__RECORDS FOR THE EXERCISE__
- - - - - - -
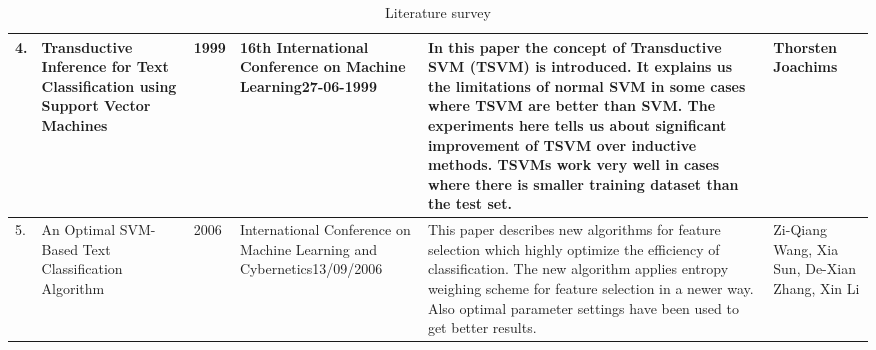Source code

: \documentclass{report}
\begin{document}
\begin{table}[!h]
\begin{tabular}{|p{0.6cm}|p{2.5cm}|p{0.6cm}|p{3.3cm}|p{5.1cm}|p{2.0cm}|}
4.\rule{0pt}{3ex}              & Transductive Inference for Text Classification using Support Vector Machines \cite{joachims1999transductive}   & 1999          & 16th International Conference on Machine Learning27-06-1999                                                   & In this paper the concept of Transductive SVM (TSVM)  is introduced. It explains us the limitations of normal SVM in some cases where TSVM are better than SVM. The experiments here tells us about significant improvement of TSVM over inductive methods. TSVMs work very well in cases where there is smaller training dataset than the test set.                & Thorsten Joachims                                     \\ \hline
5.\rule{0pt}{3ex}              & An Optimal SVM-Based Text Classification Algorithm \cite{wang2006optimal}                             & 2006          & International Conference on Machine Learning and Cybernetics13/09/2006                                        & This paper describes new algorithms for feature selection which highly optimize the efficiency of classification. The new algorithm applies entropy weighing scheme for feature selection in a newer way. Also optimal parameter settings have been used to get better results.                                                                                     & Zi-Qiang Wang, Xia Sun, De-Xian Zhang, Xin Li         \\ \hline
\end{tabular}
\caption{Literature survey}
\end{table}
\pagebreak

\end{document}
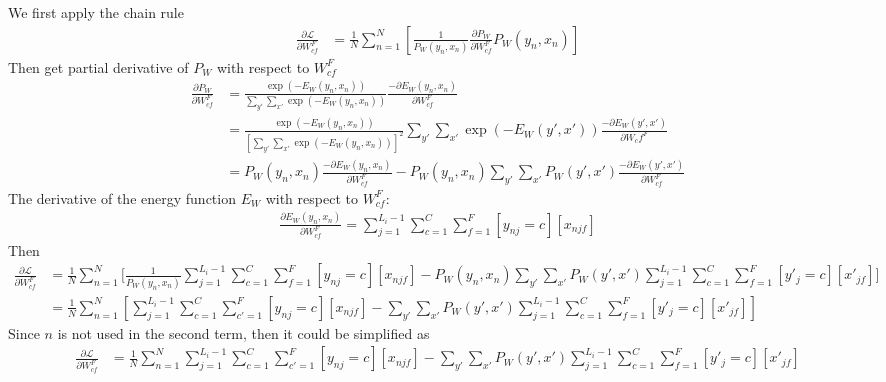 \documentclass[11pt]{article}
\begin{document}
\begin{problem}{34}
We first apply the chain rule
\begin{align*}
\frac{\partial\mathcal{L}}{\partial W_{cf}^F} &= \frac{1}{N}\sum_{n=1}^N\left[\frac{1}{P_W(y_n,x_n)}\frac{\partial P_W}{\partial W_{cf}^F}P_W(y_n,x_n)\right]
\end{align*}
Then get partial derivative of $P_W$ with respect to $W_{cf}^F$
\begin{align*}
\frac{\partial P_W}{\partial W_{cf}^F} &= 
\frac{\exp(-E_W(y_n,x_n))}{\sum_{y'}\sum_{x'}\exp(-E_W(y_n,x_n))}\frac{-\partial E_W(y_n,x_n)}{\partial W_{cf}^F}\\
&= \frac{\exp(-E_W(y_n,x_n))}{\left[\sum_{y'}\sum_{x'}\exp(-E_W(y_n,x_n))\right]^2}\sum_{y'}\sum_{x'}\exp(-E_W(y',x'))\frac{-\partial E_W(y',x')}{\partial W_cf^F}\\
&= 
P_W(y_n,x_n)\frac{-\partial E_W(y_n,x_n)}{\partial W_{cf}^F}
-P_W(y_n,x_n)\sum_{y'}\sum_{x'}P_W(y',x')\frac{-\partial E_W(y',x')}{\partial W_{cf}^F}
\end{align*}
The derivative of the energy function $E_W$ with respect to $W_{cf}^F$:
\begin{align*}
\frac{\partial E_W(y_n,x_n)}{\partial W_{cf}^F} = \sum_{j=1}^{L_i-1}\sum_{c=1}^C\sum_{f=1}^F[y_{nj}=c][x_{njf}]
\end{align*}
Then
\begin{align*}
\frac{\partial\mathcal{L}}{\partial W_{cf}^F} &= 
\frac{1}{N}\sum_{n=1}^N\Big[ 
\frac{1}{P_W(y_n,x_n)}\sum_{j=1}^{L_i-1}\sum_{c=1}^C\sum_{f=1}^F[y_{nj}=c][x_{njf}]-P_W(y_n,x_n)\sum_{y'}\sum_{x'}P_W(y',x')\sum_{j=1}^{L_i-1}\sum_{c=1}^C\sum_{f=1}^F[y'_{j}=c][x'_{jf}]
\Big]\\
&= \frac{1}{N}\sum_{n=1}^N\left[ 
\sum_{j=1}^{L_i-1}\sum_{c=1}^C\sum_{c'=1}^F[y_{nj}=c][x_{njf}]
-\sum_{y'}\sum_{x'}P_W(y',x')\sum_{j=1}^{L_i-1}\sum_{c=1}^C\sum_{f=1}^F[y'_{j}=c][x'_{jf}]
\right]
\end{align*}
Since $n$ is not used in the second term, then it could be simplified as
\begin{align*}
\frac{\partial\mathcal{L}}{\partial W_{cf}^F} &=
\frac{1}{N}\sum_{n=1}^N\sum_{j=1}^{L_i-1}\sum_{c=1}^C\sum_{c'=1}^F[y_{nj}=c][x_{njf}]
-\sum_{y'}\sum_{x'}P_W(y',x')\sum_{j=1}^{L_i-1}\sum_{c=1}^C\sum_{f=1}^F[y'_{j}=c][x'_{jf}]
\end{align*}


\end{problem}
\end{document}
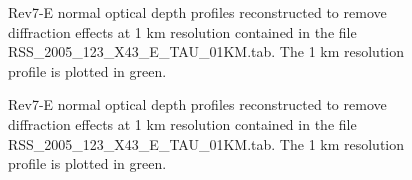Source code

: \documentclass[crop=false,class=book]{standalone}
\begin{document}
\begin{figure}[H]
    \centering
    \caption[Normal Optical Depth Profiles 70000-85000km]{Rev7-E normal optical depth profiles reconstructed to remove diffraction effects at 1 km resolution contained in the file RSS\_2005\_123\_X43\_E\_TAU\_01KM.tab. The 1 km resolution profile is plotted in green.}
\end{figure}
\begin{figure}[H]
    \centering
    \caption[Normal Optical Depth Profiles 85000-100000km]{Rev7-E normal optical depth profiles reconstructed to remove diffraction effects at 1 km resolution contained in the file RSS\_2005\_123\_X43\_E\_TAU\_01KM.tab. The 1 km resolution profile is plotted in green.}
\end{figure}
\end{document}
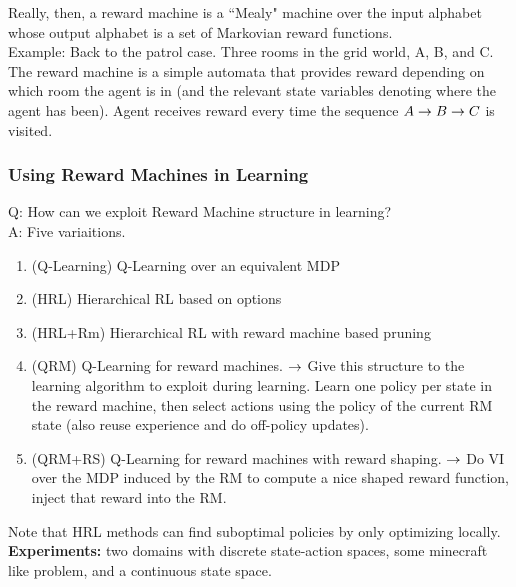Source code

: 
Really, then, a reward machine is a ``Mealy" machine over the input alphabet whose output alphabet is a set of Markovian reward functions.\\

Example: Back to the patrol case. Three rooms in the grid world, A, B, and C. The reward machine is a simple automata that provides reward depending on which room the agent is in (and the relevant state variables denoting where the agent has been). Agent receives reward every time the sequence $A \rightarrow B \rightarrow C$ is visited.

\subsubsection{Using Reward Machines in Learning}

Q: How can we exploit Reward Machine structure in learning? \\

A: Five variaitions.
\begin{enumerate}
\item (Q-Learning) Q-Learning over an equivalent MDP
\item (HRL) Hierarchical RL based on options
\item (HRL+Rm) Hierarchical RL with reward machine based pruning
\item (QRM) Q-Learning for reward machines.
$\rightarrow$ Give this structure to the learning algorithm to exploit during learning. Learn one policy per state in the reward machine, then select actions using the policy of the current RM state (also reuse experience and do off-policy updates).
\item (QRM+RS) Q-Learning for reward machines with reward shaping.
$\rightarrow$ Do VI over the MDP induced by the RM to compute a nice shaped reward function, inject that reward into the RM.
\end{enumerate}

Note that HRL methods can find suboptimal policies by only optimizing locally. \\

{\bf Experiments:} two domains with discrete state-action spaces, some minecraft like problem, and a continuous state space.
- - - - - - -
__PROBLEM TO WORK ON__
In the entries above, locate every line with the word "caption" and copy it.

__THE COMPLETED TASK__
\caption{Literature survey}
    \caption[Normal Optical Depth Profiles 70000-85000km]{Rev7-E normal optical depth profiles reconstructed to remove diffraction effects at 1 km resolution contained in the file RSS\_2005\_123\_X43\_E\_TAU\_01KM.tab. The 1 km resolution profile is plotted in green.}
    \caption[Normal Optical Depth Profiles 85000-100000km]{Rev7-E normal optical depth profiles reconstructed to remove diffraction effects at 1 km resolution contained in the file RSS\_2005\_123\_X43\_E\_TAU\_01KM.tab. The 1 km resolution profile is plotted in green.}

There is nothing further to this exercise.